*INSTRUCTIONS FOR THE TASK*. Search the records for the string "from" and copy every line in which it appears.

Collected data:
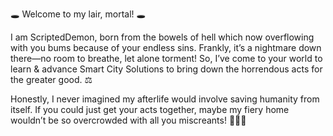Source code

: 🕳️ Welcome to my lair, mortal! 🕳️ 

I am ScriptedDemon, born from the bowels of hell which now overflowing with you bums because of your endless sins. Frankly, it’s a nightmare down there—no room to breathe, let alone torment! So, I’ve come to your world to learn & advance Smart City Solutions to bring down the horrendous acts for the greater good. ⚖️

Honestly, I never imagined my afterlife would involve saving humanity from itself. If you could just get your acts together, maybe my fiery home wouldn’t be so overcrowded with all you miscreants! 🤦🏿‍♂️
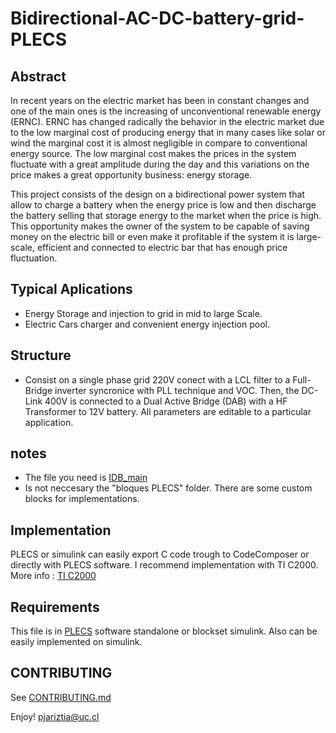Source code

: # Bidirectional-AC-DC-battery-grid-PLECS

## Abstract
In recent years on the electric market has been in constant changes and one of
the main ones is the increasing of unconventional renewable energy (ERNC). ERNC has
changed radically the behavior in the electric market due to the low marginal cost of producing
energy that in many cases like solar or wind the marginal cost it is almost negligible in
compare to conventional energy source. The low marginal cost makes the prices in the system
fluctuate with a great amplitude during the day and this variations on the price makes a great
opportunity business: energy storage.

This project consists of the design on a bidirectional power system that allow to charge a
battery when the energy price is low and then discharge the battery selling that storage energy
to the market when the price is high. This opportunity makes the owner of the system to
be capable of saving money on the electric bill or even make it profitable if the system it is
large-scale, efficient and connected to electric bar that has enough price fluctuation.

## Typical Aplications
* Energy Storage and injection to grid in mid to large Scale.
* Electric Cars charger and convenient energy injection pool.

## Structure
* Consist on a single phase grid 220V conect with a LCL filter to a Full-Bridge inverter syncronice with PLL technique and VOC. Then, the DC-Link 400V is connected to a Dual Active Bridge (DAB) with a HF Transformer to 12V battery. All parameters are editable to a particular application.

## notes
* The file you need is [IDB_main](https://github.com/pjariztia/Bidirectional-AC-DC-battery-grid-PLECS/blob/master/IDB_main_V1.plecs)
* Is not neccesary the "bloques PLECS" folder. There are some custom blocks for implementations.

## Implementation
PLECS or simulink can easily export C code trough to CodeComposer or directly with PLECS software. I recommend implementation with TI C2000. More info : [TI C2000](https://youtu.be/OOQp85FsogM)

## Requirements
This file is in [PLECS](https://www.plexim.com/home) software standalone or blockset simulink. Also can be easily implemented on simulink.

## CONTRIBUTING
See [CONTRIBUTING.md](https://github.com/pjariztia/Bidirectional-AC-DC-battery-grid-PLECS/blob/master/CONTRIBUTING.md)

Enjoy! pjariztia@uc.cl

*RESPONSE*.
I am ScriptedDemon, born from the bowels of hell which now overflowing with you bums because of your endless sins. Frankly, it’s a nightmare down there—no room to breathe, let alone torment! So, I’ve come to your world to learn & advance Smart City Solutions to bring down the horrendous acts for the greater good. ⚖️
Honestly, I never imagined my afterlife would involve saving humanity from itself. If you could just get your acts together, maybe my fiery home wouldn’t be so overcrowded with all you miscreants! 🤦🏿‍♂️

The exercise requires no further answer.